═══ INFORMATION GIVEN

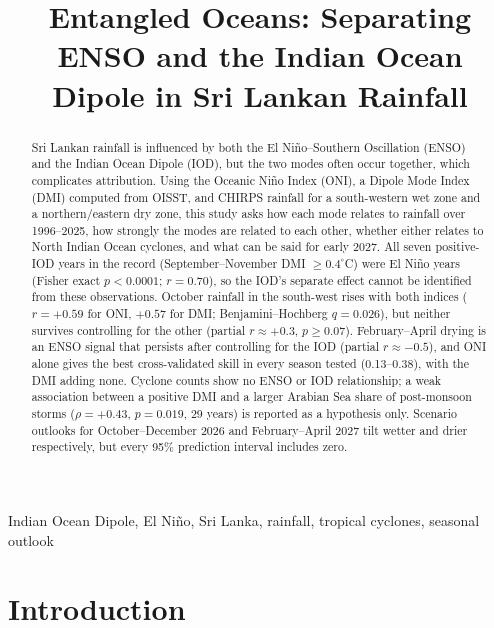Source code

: \documentclass{article}
\title{Entangled Oceans: Separating ENSO and the Indian Ocean Dipole in Sri Lankan Rainfall}
\begin{document}
\ninept
\maketitle

\begin{abstract}
Sri Lankan rainfall is influenced by both the El Ni\~{n}o--Southern Oscillation (ENSO) and the
Indian Ocean Dipole (IOD), but the two modes often occur together, which complicates attribution.
Using the Oceanic Ni\~{n}o Index (ONI), a Dipole Mode Index (DMI) computed from OISST, and CHIRPS
rainfall for a south-western wet zone and a northern/eastern dry zone, this study asks how each mode
relates to rainfall over 1996--2025, how strongly the modes are related to each other, whether
either relates to North Indian Ocean cyclones, and what can be said for early 2027. All seven
positive-IOD years in the record (September--November DMI $\geq0.4^{\circ}$C) were El Ni\~{n}o years
(Fisher exact $p<0.0001$; $r=0.70$), so the IOD's separate effect cannot be identified from these
observations. October rainfall in the south-west rises with both indices ($r=+0.59$ for ONI, $+0.57$
for DMI; Benjamini--Hochberg $q=0.026$), but neither survives controlling for the other (partial
$r\approx+0.3$, $p\geq0.07$). February--April drying is an ENSO signal that persists after
controlling for the IOD (partial $r\approx-0.5$), and ONI alone gives the best cross-validated skill
in every season tested (0.13--0.38), with the DMI adding none. Cyclone counts show no ENSO or IOD
relationship; a weak association between a positive DMI and a larger Arabian Sea share of
post-monsoon storms ($\rho=+0.43$, $p=0.019$, 29 years) is reported as a hypothesis only. Scenario
outlooks for October--December 2026 and February--April 2027 tilt wetter and drier respectively,
but every 95\% prediction interval includes zero.
\end{abstract}

\begin{keywords}
Indian Ocean Dipole, El Ni\~{n}o, Sri Lanka, rainfall, tropical cyclones, seasonal outlook
\end{keywords}

\section{Introduction}
\end{document}
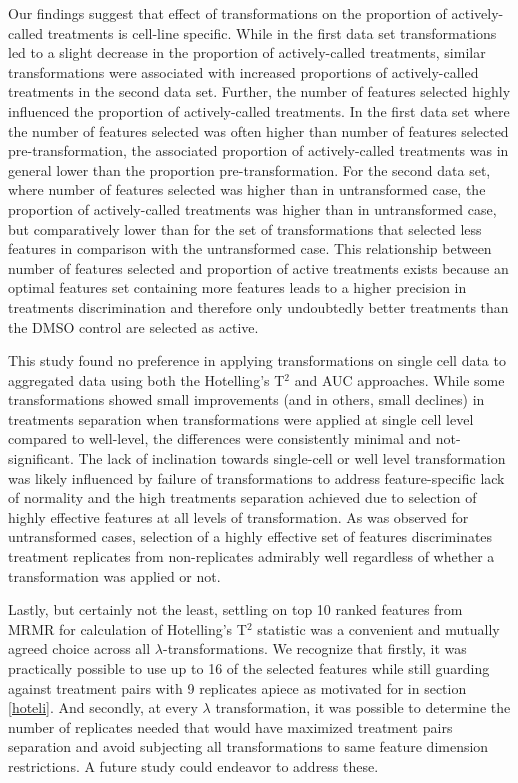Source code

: \documentclass[11pt]{article}
\begin{document}
\par{Our findings suggest that effect of transformations on the proportion of actively-called treatments is cell-line specific. While in the first data set transformations led to a slight decrease in the proportion of actively-called treatments, similar transformations were associated with increased proportions of actively-called treatments in the second data set. Further, the number of features selected highly influenced the proportion of actively-called treatments. In the first data set where the number of features selected was often higher than number of features selected pre-transformation, the associated proportion of actively-called treatments was in general lower than the proportion pre-transformation. For the second data set, where number of features selected was higher than in untransformed case, the proportion of actively-called treatments was higher than in untransformed case, but comparatively lower than for the set of transformations that selected less features in comparison with the untransformed case. This relationship between number of features selected and proportion of active treatments exists because an optimal features set containing more features leads to a higher precision in treatments discrimination and therefore only undoubtedly better treatments than the DMSO control are selected as active.}

\par{This study found no preference in applying transformations on single cell data to aggregated data using both the Hotelling's T$^2$ and AUC approaches. While some transformations showed small improvements (and in others, small declines) in treatments separation when transformations were applied at single cell level compared to well-level, the differences were consistently minimal and not-significant. The lack of inclination towards single-cell or well level transformation was likely influenced by failure of transformations to address feature-specific lack of normality and the high treatments separation achieved due to selection of highly effective features at all levels of transformation. As was observed for untransformed cases, selection of a highly effective set of features discriminates treatment replicates from non-replicates admirably well regardless of whether a transformation was applied or not. }
\par{Lastly, but certainly not the least, settling on top 10 ranked features from MRMR for calculation of Hotelling's T$^2$ statistic was a convenient and mutually agreed choice across all $\lambda$-transformations. We recognize that firstly, it was practically possible to use up to 16 of the selected features while still guarding against treatment pairs with 9 replicates apiece as motivated for in section \ref{hoteli}. And secondly, at every $\lambda$ transformation, it was possible to determine the number of replicates needed that would have maximized treatment pairs separation and avoid subjecting all transformations to same feature dimension restrictions. A future study could endeavor to address these.}
\clearpage


% 
\clearpage
\end{document}
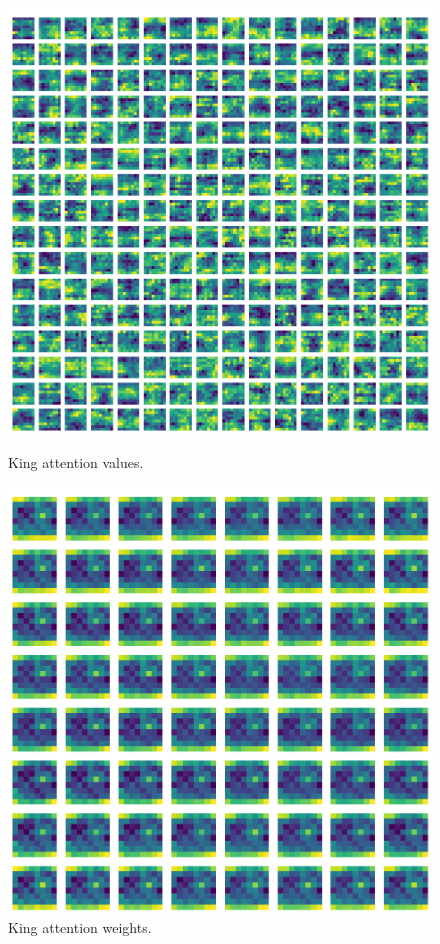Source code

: \begin{figure}[H]
  \begin{minipage}{0.475\textwidth}
    \centering
    \includegraphics[width=\textwidth]{project/img/attention_maps/K_attention_0.png}
    \caption{King attention values.}
    \label{atnK}
  \end{minipage}
  \hspace{0.05\textwidth}
  \begin{minipage}{0.475\textwidth}
    \centering
    \includegraphics[width=\textwidth]{project/img/attention_maps/K_weights_0.png}
    \caption{King attention weights.}
    \label{atnK1}
  \end{minipage}
\end{figure}

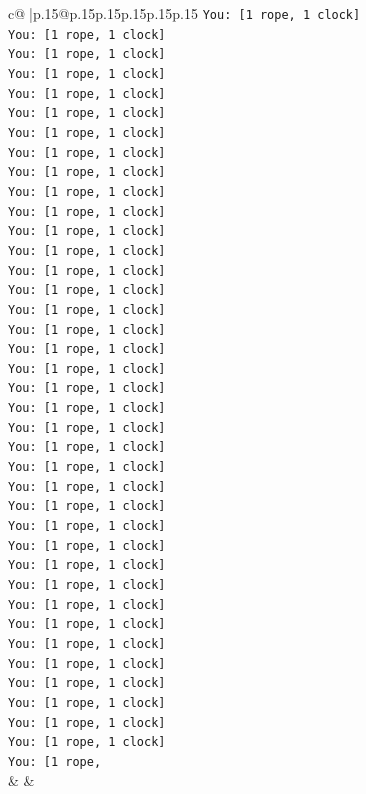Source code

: \documentclass{article}
\begin{document}
{\begin{supertabular}{c@{$\;$}|p{.15\linewidth}@{}p{.15\linewidth}p{.15\linewidth}p{.15\linewidth}p{.15\linewidth}p{.15\linewidth}}
{{{\texttt{You: {[}1 rope, 1 clock{]}} \\
\texttt{You: {[}1 rope, 1 clock{]}} \\
\texttt{You: {[}1 rope, 1 clock{]}} \\
\texttt{You: {[}1 rope, 1 clock{]}} \\
\texttt{You: {[}1 rope, 1 clock{]}} \\
\texttt{You: {[}1 rope, 1 clock{]}} \\
\texttt{You: {[}1 rope, 1 clock{]}} \\
\texttt{You: {[}1 rope, 1 clock{]}} \\
\texttt{You: {[}1 rope, 1 clock{]}} \\
\texttt{You: {[}1 rope, 1 clock{]}} \\
\texttt{You: {[}1 rope, 1 clock{]}} \\
\texttt{You: {[}1 rope, 1 clock{]}} \\
\texttt{You: {[}1 rope, 1 clock{]}} \\
\texttt{You: {[}1 rope, 1 clock{]}} \\
\texttt{You: {[}1 rope, 1 clock{]}} \\
\texttt{You: {[}1 rope, 1 clock{]}} \\
\texttt{You: {[}1 rope, 1 clock{]}} \\
\texttt{You: {[}1 rope, 1 clock{]}} \\
\texttt{You: {[}1 rope, 1 clock{]}} \\
\texttt{You: {[}1 rope, 1 clock{]}} \\
\texttt{You: {[}1 rope, 1 clock{]}} \\
\texttt{You: {[}1 rope, 1 clock{]}} \\
\texttt{You: {[}1 rope, 1 clock{]}} \\
\texttt{You: {[}1 rope, 1 clock{]}} \\
\texttt{You: {[}1 rope, 1 clock{]}} \\
\texttt{You: {[}1 rope, 1 clock{]}} \\
\texttt{You: {[}1 rope, 1 clock{]}} \\
\texttt{You: {[}1 rope, 1 clock{]}} \\
\texttt{You: {[}1 rope, 1 clock{]}} \\
\texttt{You: {[}1 rope, 1 clock{]}} \\
\texttt{You: {[}1 rope, 1 clock{]}} \\
\texttt{You: {[}1 rope, 1 clock{]}} \\
\texttt{You: {[}1 rope, 1 clock{]}} \\
\texttt{You: {[}1 rope, 1 clock{]}} \\
\texttt{You: {[}1 rope, 1 clock{]}} \\
\texttt{You: {[}1 rope, 1 clock{]}} \\
\texttt{You: {[}1 rope, 1 clock{]}} \\
\texttt{You: {[}1 rope, 1 clock{]}} \\
\texttt{You: {[}1 rope,} \\
            }
        }
    }
    & & \\ \\


\end{supertabular}}
\end{document}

══════

__EXERCISE BRIEF__. Skip the pictures and quote each line of the entries above, from the first through the line with "Sri Lankan rainfall is", exactly as it appears.

__EXERCISE RESPONSE__.
Source code

: \documentclass{article}
\title{Entangled Oceans: Separating ENSO and the Indian Ocean Dipole in Sri Lankan Rainfall}
\begin{document}
\ninept
\maketitle

\begin{abstract}
Sri Lankan rainfall is influenced by both the El Ni\~{n}o--Southern Oscillation (ENSO) and the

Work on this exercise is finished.